I’ve just watched the movie version of Um Copo de Cólera, by Raduan Nassar.
It was painful to see the the way it was put to film, the shallow attempt to translate the strength of the book into something different. At some points i could not stand it and walked away.
The mess of feelings in the book was turned into a stupid story intermingled with some reciting of book passages. And the story part was made into classy porn. The actors are laughing during the bitter discussions their characters stage. The two have twisted and very scholastic arguments, but the actors do not even come close to resembling having just thought those things in the heat of the moment. They actually sound like someone proud to be using words of such sophistication.

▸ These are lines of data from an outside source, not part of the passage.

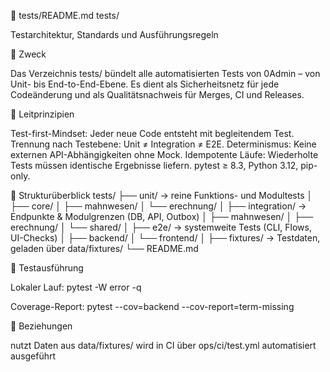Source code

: 🧪 tests/README.md
tests/

Testarchitektur, Standards und Ausführungsregeln

🎯 Zweck

Das Verzeichnis tests/ bündelt alle automatisierten Tests von 0Admin – von Unit- bis End-to-End-Ebene.
Es dient als Sicherheitsnetz für jede Codeänderung und als Qualitätsnachweis für Merges, CI und Releases.

🧭 Leitprinzipien

Test-first-Mindset: Jeder neue Code entsteht mit begleitendem Test.
Trennung nach Testebene: Unit ≠ Integration ≠ E2E.
Determinismus: Keine externen API-Abhängigkeiten ohne Mock.
Idempotente Läufe: Wiederholte Tests müssen identische Ergebnisse liefern.
pytest ≥ 8.3, Python 3.12, pip-only.

🧱 Strukturüberblick
tests/
├── unit/              → reine Funktions- und Modultests
│   ├── core/
│   ├── mahnwesen/
│   └── erechnung/
│
├── integration/       → Endpunkte & Modulgrenzen (DB, API, Outbox)
│   ├── mahnwesen/
│   ├── erechnung/
│   └── shared/
│
├── e2e/               → systemweite Tests (CLI, Flows, UI-Checks)
│   ├── backend/
│   └── frontend/
│
├── fixtures/          → Testdaten, geladen über data/fixtures/
└── README.md

🧪 Testausführung

Lokaler Lauf:
pytest -W error -q


Coverage-Report:
pytest --cov=backend --cov-report=term-missing

🔗 Beziehungen

nutzt Daten aus data/fixtures/
wird in CI über ops/ci/test.yml automatisiert ausgeführt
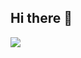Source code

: ## Hi there 👋

<img src="https://capsule-render.vercel.app/api?type=wave&color=auto&height=300&section=header&text=deoduk%20render&fontSize=90"/>

<!--
**dev-minsang9850/dev-minsang9850** is a ✨ _special_ ✨ repository because its `README.md` (this file) appears on your GitHub profile.

Here are some ideas to get you started:

- 🔭 I’m currently working on ...
- 🌱 I’m currently learning ...
- 👯 I’m looking to collaborate on ...
- 🤔 I’m looking for help with ...
- 💬 Ask me about ...
- 📫 How to reach me: ...
- 😄 Pronouns: ...
- ⚡ Fun fact: ...
-->
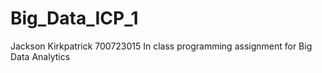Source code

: # Big_Data_ICP_1
Jackson Kirkpatrick 700723015
In class programming assignment for Big Data Analytics 
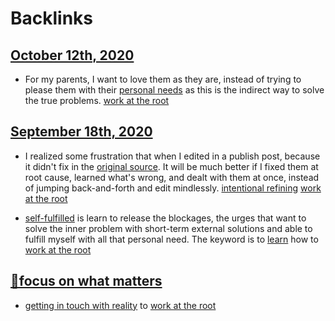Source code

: 
# Backlinks
## [October 12th, 2020](<October 12th, 2020.md>)
- For my parents, I want to love them as they are, instead of trying to please them with their [personal needs](<personal needs.md>) as this is the indirect way to solve the true problems. [work at the root](<work at the root.md>)

## [September 18th, 2020](<September 18th, 2020.md>)
- I realized some frustration that when I edited in a publish post, because it didn't fix in the [original source](<original source.md>). It will be much better if I fixed them at root cause, learned what's wrong, and dealt with them at once, instead of jumping back-and-forth and edit mindlessly. [intentional refining](<intentional refining.md>) [work at the root](<work at the root.md>)

- [self-fulfilled](<self-fulfilled.md>) is learn to release the blockages, the urges that want to solve the inner problem with short-term external solutions and able to fulfill myself with all that personal need. The keyword is to [learn](<learn.md>) how to [work at the root](<work at the root.md>)

## [🌱focus on what matters](<🌱focus on what matters.md>)
- [getting in touch with reality](<getting in touch with reality.md>) to [work at the root](<work at the root.md>)

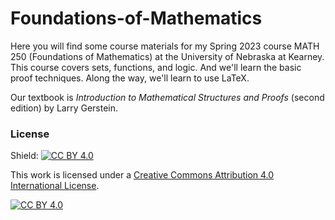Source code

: # Foundations-of-Mathematics

Here you will find some course materials for my Spring 2023 course MATH 250 (Foundations of Mathematics) at the University of Nebraska at Kearney. 
This course covers sets, functions, and logic. And we'll learn the basic proof techniques. Along the way, we'll learn to use LaTeX.

Our textbook is _Introduction to Mathematical Structures and Proofs_ (second edition) by Larry Gerstein. 

### License

Shield: [![CC BY 4.0][cc-by-shield]][cc-by]

This work is licensed under a
[Creative Commons Attribution 4.0 International License][cc-by].

[![CC BY 4.0][cc-by-image]][cc-by]

[cc-by]: http://creativecommons.org/licenses/by/4.0/
[cc-by-image]: https://i.creativecommons.org/l/by/4.0/88x31.png
[cc-by-shield]: https://img.shields.io/badge/License-CC%20BY%204.0-lightgrey.svg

One of the strengths of the book is exactly presenting the internal life of the guy (and not, ever, the girl) very richly and viscerally. How to do that in a film? It is assumed, mostly, that in a book everything is, by default, part of the inner life: a thought, a perception, a feeling. In the film just the contrary seem to be true, as everything is assumed to be a faithful depiction of reality. Everyone knows that there are countless tricks one can do with a camera to produce images that do not actually exist, and that words can be objective and matter-of-fact, but it’s like those are ways to bend the internal tendencies of each media. That except in cases where something is explicitly stating that it is not the case, the viewer can safely bet that the movie is being objective and the book subjective.
How to make inner life in film? This movie’s answer seem to be monologue with a different background intermingled with the story. In a way it works, it transmits the message, but i still think that it has no depth, that it is a poor alternative. The brief instant in the movie where the guy is chasing the ants shows a different approach, a shot from under his chin while he is making a (passable) enraged face, and running.
It is much less obvious. And it also has richer readings. Somehow, it seems to me that words on a page accept more readings than the exact same words read aloud with a specific background and an actor with facial expression and tone of voice.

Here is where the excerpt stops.